What One Man Can Do

Inc. Newsletter

"It's not just that Bill overcomes obstacles," reflects Rep. Melissa Hart, a U.S. congresswoman from Pennsylvania who hopes to sponsor a bill that will fund Manchester Bidwell's expansion into other cities. "It's more like he just refuses to recognize them. That greenhouse, for instance. Ten years ago he and I stood together in this grimy, bombed-out industrial area, and Bill was saying, This is where we're going to have the irrigation system, and this is going to be the computerized control room, and we're going to sell our orchids at Giant Eagle. I said, 'Sure, uh-huh, Bill.' But he actually saw that greenhouse standing in that bombed-out field. He was absolutely convinced that it was a done deal. And today, of course, Bill has his greenhouse."

The MacArthur Foundation, in short, did not bestow on Strickland a genius grant by accident. (He used part of the $295,000 award to establish a college fund for his two daughters. Strickland lives in a modest house not far from where he grew up, drives a late-model VW Beetle, and takes an annual salary of $125,000.) And yet, day to day, Manchester Bidwell displays a quality almost as rare, and perhaps as valuable, as genius. The center functions. It feels cut to a healthy human scale, like a solid public school, or the Manchester neighborhood that once unassumingly thrived right here.

Bill Strickland aimed to become a man like his teacher, Frank Ross, and in 1965, as he graduated from David B. Oliver High School, there still seemed to be a clear path to that end. Strickland's SAT scores were lacking, but with Ross's help, he was able to win a scholarship to the University of Pittsburgh and matriculate on a provisional basis. (In one of Strickland's choice PowerPoint set pieces, he informs his audience that he overcame his lack of academic pedigree to become a dean's list student. In fact, he now serves on Pitt's board, and in 2002 he delivered the university's commencement address to a crowd of 18,000. Strickland received an honorary degree at the ceremony. The other person honored that day happened to be head of the Educational Testing Service, which administers the SAT.)

By this time, Strickland had developed into an accomplished potter. He liked to work fast, bright, and big. He was more of a craftsman than a fine artist, however, and didn't think he was talented enough to pursue ceramics as a profession. So he majored in history, thinking he'd become a high school social studies teacher. It was not a path to wealth or fame, but to a productive, balanced life like the one modeled by Frank Ross.

But as Strickland attended college, Pittsburgh and the world underwent a fundamental shift. The new expressway severed the heart of Manchester, and white flight and shuttered mills bled the formerly vibrant neighborhood. The stores on the North Shore boarded up and the rumble in the streets got louder. When he was still in high school, Strickland had traveled to Georgia one summer with the Freedom Riders to work on voter registration. He had met Julian Bond and other leaders of the movement. Back up in Pittsburgh, Strickland joined a youth group sponsored by the American Friends Service Committee.
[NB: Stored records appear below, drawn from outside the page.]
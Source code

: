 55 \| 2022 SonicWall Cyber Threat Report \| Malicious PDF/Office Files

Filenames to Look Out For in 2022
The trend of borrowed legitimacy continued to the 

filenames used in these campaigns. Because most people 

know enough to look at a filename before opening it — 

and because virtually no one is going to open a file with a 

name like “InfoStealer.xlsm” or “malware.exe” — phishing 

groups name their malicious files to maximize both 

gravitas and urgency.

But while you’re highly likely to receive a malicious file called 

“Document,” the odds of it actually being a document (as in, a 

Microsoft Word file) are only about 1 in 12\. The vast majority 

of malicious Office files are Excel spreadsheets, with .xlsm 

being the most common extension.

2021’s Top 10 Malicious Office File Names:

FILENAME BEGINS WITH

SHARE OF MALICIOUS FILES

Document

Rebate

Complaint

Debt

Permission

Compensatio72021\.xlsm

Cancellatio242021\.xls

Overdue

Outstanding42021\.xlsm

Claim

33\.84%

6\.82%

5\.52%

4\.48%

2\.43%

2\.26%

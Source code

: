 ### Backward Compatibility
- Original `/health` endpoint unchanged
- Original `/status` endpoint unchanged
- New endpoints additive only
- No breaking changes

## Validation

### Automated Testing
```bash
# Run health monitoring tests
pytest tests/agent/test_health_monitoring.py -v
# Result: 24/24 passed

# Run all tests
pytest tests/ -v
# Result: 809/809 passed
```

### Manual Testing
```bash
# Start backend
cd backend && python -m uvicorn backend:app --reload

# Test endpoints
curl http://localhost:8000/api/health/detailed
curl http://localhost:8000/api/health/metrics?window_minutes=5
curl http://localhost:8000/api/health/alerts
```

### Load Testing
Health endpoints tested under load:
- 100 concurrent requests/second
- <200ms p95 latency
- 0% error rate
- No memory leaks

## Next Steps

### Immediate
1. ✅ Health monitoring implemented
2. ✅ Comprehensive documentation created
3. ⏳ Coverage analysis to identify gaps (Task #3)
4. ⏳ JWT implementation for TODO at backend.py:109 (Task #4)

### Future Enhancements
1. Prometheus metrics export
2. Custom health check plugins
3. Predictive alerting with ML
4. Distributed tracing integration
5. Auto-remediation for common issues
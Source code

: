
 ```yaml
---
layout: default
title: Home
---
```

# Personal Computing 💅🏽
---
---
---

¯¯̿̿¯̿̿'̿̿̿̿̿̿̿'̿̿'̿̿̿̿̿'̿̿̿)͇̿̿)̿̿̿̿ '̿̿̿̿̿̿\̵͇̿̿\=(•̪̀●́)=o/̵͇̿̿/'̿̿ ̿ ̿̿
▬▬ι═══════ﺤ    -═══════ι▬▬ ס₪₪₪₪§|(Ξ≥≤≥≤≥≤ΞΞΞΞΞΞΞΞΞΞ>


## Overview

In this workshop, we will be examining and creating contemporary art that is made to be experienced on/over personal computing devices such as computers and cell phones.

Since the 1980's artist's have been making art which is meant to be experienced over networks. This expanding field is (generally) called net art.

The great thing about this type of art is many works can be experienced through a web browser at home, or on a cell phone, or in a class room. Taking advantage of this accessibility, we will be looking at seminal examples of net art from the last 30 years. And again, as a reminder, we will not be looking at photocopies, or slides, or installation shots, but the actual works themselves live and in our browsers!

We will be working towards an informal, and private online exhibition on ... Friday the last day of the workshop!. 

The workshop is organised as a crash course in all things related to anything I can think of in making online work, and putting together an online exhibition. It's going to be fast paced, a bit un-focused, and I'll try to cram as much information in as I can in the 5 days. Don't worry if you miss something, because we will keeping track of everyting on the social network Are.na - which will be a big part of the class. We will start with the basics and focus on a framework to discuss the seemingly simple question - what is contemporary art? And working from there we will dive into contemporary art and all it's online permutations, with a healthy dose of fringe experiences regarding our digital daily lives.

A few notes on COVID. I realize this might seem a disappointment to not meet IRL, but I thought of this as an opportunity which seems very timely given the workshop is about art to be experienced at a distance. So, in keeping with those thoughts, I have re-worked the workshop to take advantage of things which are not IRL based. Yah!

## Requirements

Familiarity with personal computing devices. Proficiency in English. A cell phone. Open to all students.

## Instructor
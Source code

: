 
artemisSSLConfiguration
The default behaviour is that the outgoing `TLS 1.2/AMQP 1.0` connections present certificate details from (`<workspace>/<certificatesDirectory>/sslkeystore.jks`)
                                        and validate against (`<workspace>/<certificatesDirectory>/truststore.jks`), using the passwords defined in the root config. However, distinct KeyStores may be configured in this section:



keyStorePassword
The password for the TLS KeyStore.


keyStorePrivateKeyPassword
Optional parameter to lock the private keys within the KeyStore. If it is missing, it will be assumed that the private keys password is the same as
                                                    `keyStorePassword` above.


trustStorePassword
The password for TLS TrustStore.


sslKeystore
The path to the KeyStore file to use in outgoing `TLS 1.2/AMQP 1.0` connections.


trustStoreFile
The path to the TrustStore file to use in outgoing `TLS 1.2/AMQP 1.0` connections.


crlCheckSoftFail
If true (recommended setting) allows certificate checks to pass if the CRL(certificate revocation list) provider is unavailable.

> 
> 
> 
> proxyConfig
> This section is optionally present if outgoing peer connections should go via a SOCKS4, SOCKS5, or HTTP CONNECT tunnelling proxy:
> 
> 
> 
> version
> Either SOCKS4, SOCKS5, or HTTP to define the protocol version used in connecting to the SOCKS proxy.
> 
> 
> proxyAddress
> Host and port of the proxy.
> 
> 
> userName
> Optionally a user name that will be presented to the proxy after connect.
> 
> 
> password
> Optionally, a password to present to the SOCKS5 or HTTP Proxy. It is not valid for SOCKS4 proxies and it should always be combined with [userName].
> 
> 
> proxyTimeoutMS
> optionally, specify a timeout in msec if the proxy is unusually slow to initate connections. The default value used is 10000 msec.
"That was a great experience," Strickland recalls. "There were kids from all different races and economic classes. We used to get together and stay up all night in church basements talking about politics and philosophy. My senior year in high school I was hanging out with that group, and learning about art and jazz and life from Frank Ross, and studying Shakespeare and Dickens with this terrific English teacher. I was just sailing. But my friends at Oliver High School thought I came from another planet."

By 1968, however, the era of church-basement bull sessions and Sunday-afternoon jazz seemed quaint and distant. The times had turned increasingly violent. Events came to a head in April of that year with the assassination of Martin Luther King Jr. People ran through the streets of inner city Pittsburgh smashing windows. Soon Manchester, Homewood, and the Hill District were burning.

Although angry and shaken, Strickland did not take to the streets. Perhaps this was because of his parents' influence. His father was a carpenter and his mother a domestic worker. They always stood behind Bill and his younger brother. When Strickland had wanted to go south with the Freedom Riders, when he'd wanted to tear up the family basement and remodel it as a photography studio, they said go ahead. He descended from a line of builders, not destroyers.